Thread-local worker sessions:

prevent profile or region context from being mixed together
avoid recreating the same worker session repeatedly inside the same worker thread
keep threading concerns in the session layer instead of spreading them across organization and account execution code

Member-Account Role Assumption

For member accounts, Anvil assumes the configured role once per account execution and reuses the returned temporary credentials to construct region-scoped sessions for each effective region. This avoids repeating STS role assumption for every region while still giving each region run its own correctly scoped boto3 session.

Before each member-account region starts, Anvil checks whether shared assumed-role credentials are expired or too close to expiration. The safety window starts at five minutes, then expands during the account run based on the longest completed region duration plus a small buffer.

If credentials are inside that safety window, Anvil refreshes them before constructing the region session. Parallel region execution coordinates this refresh with a per-account lock so multiple region workers do not all re-assume the role at the same time.

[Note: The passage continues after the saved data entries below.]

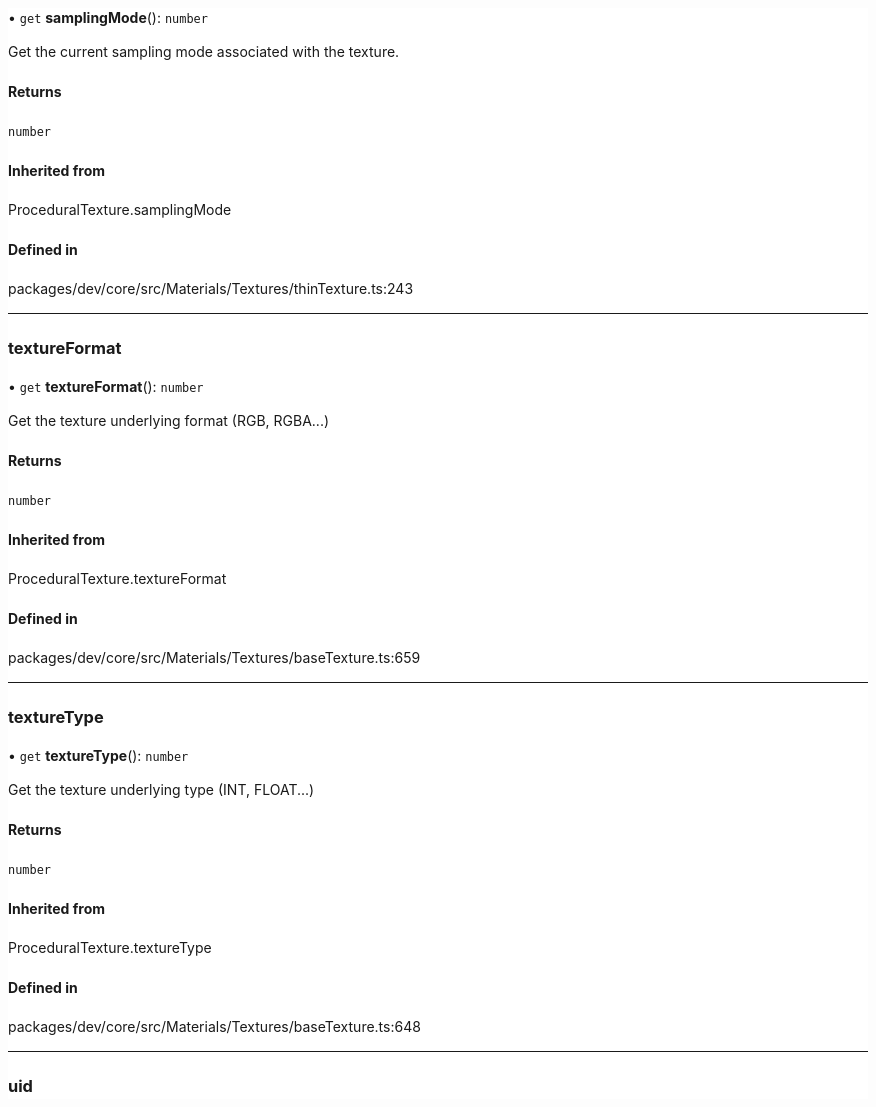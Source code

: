 • `get` **samplingMode**(): `number`

Get the current sampling mode associated with the texture.

#### Returns

`number`

#### Inherited from

ProceduralTexture.samplingMode

#### Defined in

packages/dev/core/src/Materials/Textures/thinTexture.ts:243

___

### textureFormat

• `get` **textureFormat**(): `number`

Get the texture underlying format (RGB, RGBA...)

#### Returns

`number`

#### Inherited from

ProceduralTexture.textureFormat

#### Defined in

packages/dev/core/src/Materials/Textures/baseTexture.ts:659

___

### textureType

• `get` **textureType**(): `number`

Get the texture underlying type (INT, FLOAT...)

#### Returns

`number`

#### Inherited from

ProceduralTexture.textureType

#### Defined in

packages/dev/core/src/Materials/Textures/baseTexture.ts:648

___

### uid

Management-Account Execution

Management accounts do not require role assumption. They execute directly with the organization/profile-backed worker session for each region.

Account-Region Client Caching

For task execution, Anvil wraps each account-region session with a small lazy client cache before passing it to tasks.

The cache scope is intentionally narrow: one account, one region, one ordered task stream. If two tasks in the same account-region both call session.client("ec2"), the first call creates the EC2 client and the second call reuses it. If a task calls a different service, or calls the same service with different client arguments, Anvil creates a separate client for that distinct call shape.

Client caching reduces repeated boto3 client construction, service model setup, endpoint setup, and connection pool churn. It does not reduce AWS API calls.

Result Model

Anvil records structured results at four layers:

Task result: includes region-specific task outcome data.
Account result: summarizes task outcomes for one account.
Target result: summarizes the selected accounts for one organization or account group.
Engine result: summarizes the entire multi-target run.

This helps humans review outcomes and makes downstream machine processing easier.